(Saved entries)
=== Begin Enclosure ===
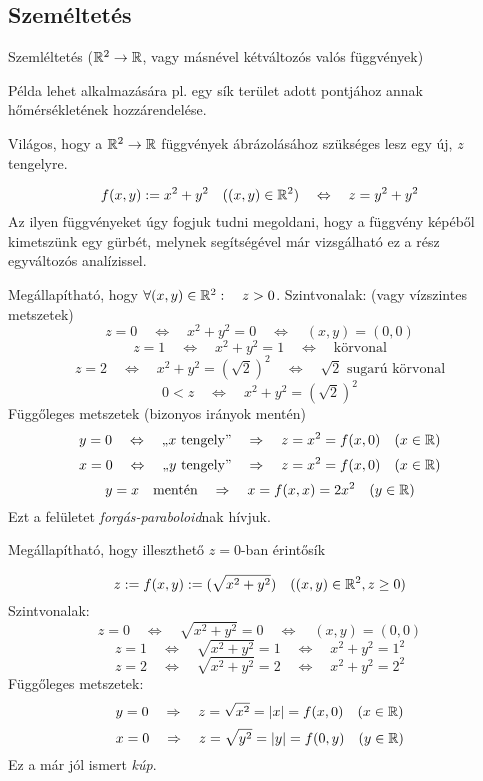 \documentclass[a4paper,11.5pt]{article}
\begin{document}
	\subsection{Személtetés}
	\begin{example}
		Szemléltetés ($\mathbb{R}^2\to\mathbb{R}$, vagy másnével kétváltozós valós függvények)
	\end{example}
	\begin{note}
		Példa lehet alkalmazására pl. egy sík terület adott pontjához annak hőmérsékletének hozzárendelése.
	\end{note}
	\begin{note}
		Világos, hogy a $\mathbb{R}^2\to\mathbb{R}$ függvények ábrázolásához szükséges lesz egy új, $z$ tengelyre.
	\end{note}
	\begin{task}
		\[ f(x,y):=x^2+y^2\quad ((x,y)\in\mathbb{R}^2)\quad \Leftrightarrow\quad z=y^2+y^2 \]
		Az ilyen függvényeket úgy fogjuk tudni megoldani, hogy a függvény képéből kimetszünk egy gürbét, melynek segítségével már vizsgálható ez a rész egyváltozós analízissel.
		
		\medskip
		Megállapítható, hogy $\forall (x,y)\in\mathbb{R}^2:\quad z>0$.
		\smallskip
		Szintvonalak: (vagy vízszintes metszetek)
		\[ z=0\quad \Leftrightarrow\quad x^2+y^2=0\quad \Leftrightarrow\quad (x,y)=(0,0) \]
		\[ z=1\quad \Leftrightarrow\quad x^2+y^2=1\quad \Leftrightarrow\quad \text{körvonal} \]
		\[ z=2\quad \Leftrightarrow\quad x^2+y^2=(\sqrt{2})^2\quad \Leftrightarrow\quad \text{$\sqrt{2}$ sugarú körvonal} \]
		\[ 0<z\quad \Leftrightarrow\quad x^2+y^2=(\sqrt{2})^2 \]
		Függőleges metszetek (bizonyos irányok mentén)
		\[ y=0\quad \Leftrightarrow\quad \text{,,$x$ tengely''}\quad \Rightarrow\quad z=x^2=f(x,0)\quad (x\in\mathbb{R}) \]
		\[ x=0\quad \Leftrightarrow\quad \text{,,$y$ tengely''}\quad \Rightarrow\quad z=x^2=f(x,0)\quad (x\in\mathbb{R}) \]
		\[ y=x\quad \text{mentén}\quad \Rightarrow\quad x=f(x,x)=2x^2\quad (y\in\mathbb{R}) \]
		Ezt a felületet \textit{forgás-paraboloid}nak hívjuk.
	\end{task}
	\begin{note}
		Megállapítható, hogy illeszthető $z=0$-ban érintősík 
	\end{note}
	\begin{task}
		\[ z:=f(x,y):=(\sqrt{x^2+y^2})\quad ((x,y)\in\mathbb{R}^2, z\geq 0) \]
		Szintvonalak:
		\[ z=0\quad \Leftrightarrow\quad \sqrt{x^2+y^2}=0\quad \Leftrightarrow\quad (x,y)=(0,0) \]
		\[ z=1\quad \Leftrightarrow\quad \sqrt{x^2+y^2}=1\quad \Leftrightarrow\quad x^2+y^2=1^2 \]
		\[ z=2\quad \Leftrightarrow\quad \sqrt{x^2+y^2}=2\quad \Leftrightarrow\quad x^2+y^2=2^2 \]
		Függőleges metszetek:
		\[ y=0\quad \Rightarrow\quad z=\sqrt{x^2}=|x|=f(x,0)\quad (x\in\mathbb{R}) \]
		\[ x=0\quad \Rightarrow\quad z=\sqrt{y^2}=|y|=f(0,y)\quad (y\in\mathbb{R}) \]
		Ez a már jól ismert \textit{kúp}.
	\end{task}
\end{document}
=== End Enclosure ===
Work to complete: Look through the entries above. Copy out every line holding the word "hogy".

Result for this task:
		Világos, hogy a $\mathbb{R}^2\to\mathbb{R}$ függvények ábrázolásához szükséges lesz egy új, $z$ tengelyre.
		Az ilyen függvényeket úgy fogjuk tudni megoldani, hogy a függvény képéből kimetszünk egy gürbét, melynek segítségével már vizsgálható ez a rész egyváltozós analízissel.
		Megállapítható, hogy $\forall (x,y)\in\mathbb{R}^2:\quad z>0$.
		Megállapítható, hogy illeszthető $z=0$-ban érintősík 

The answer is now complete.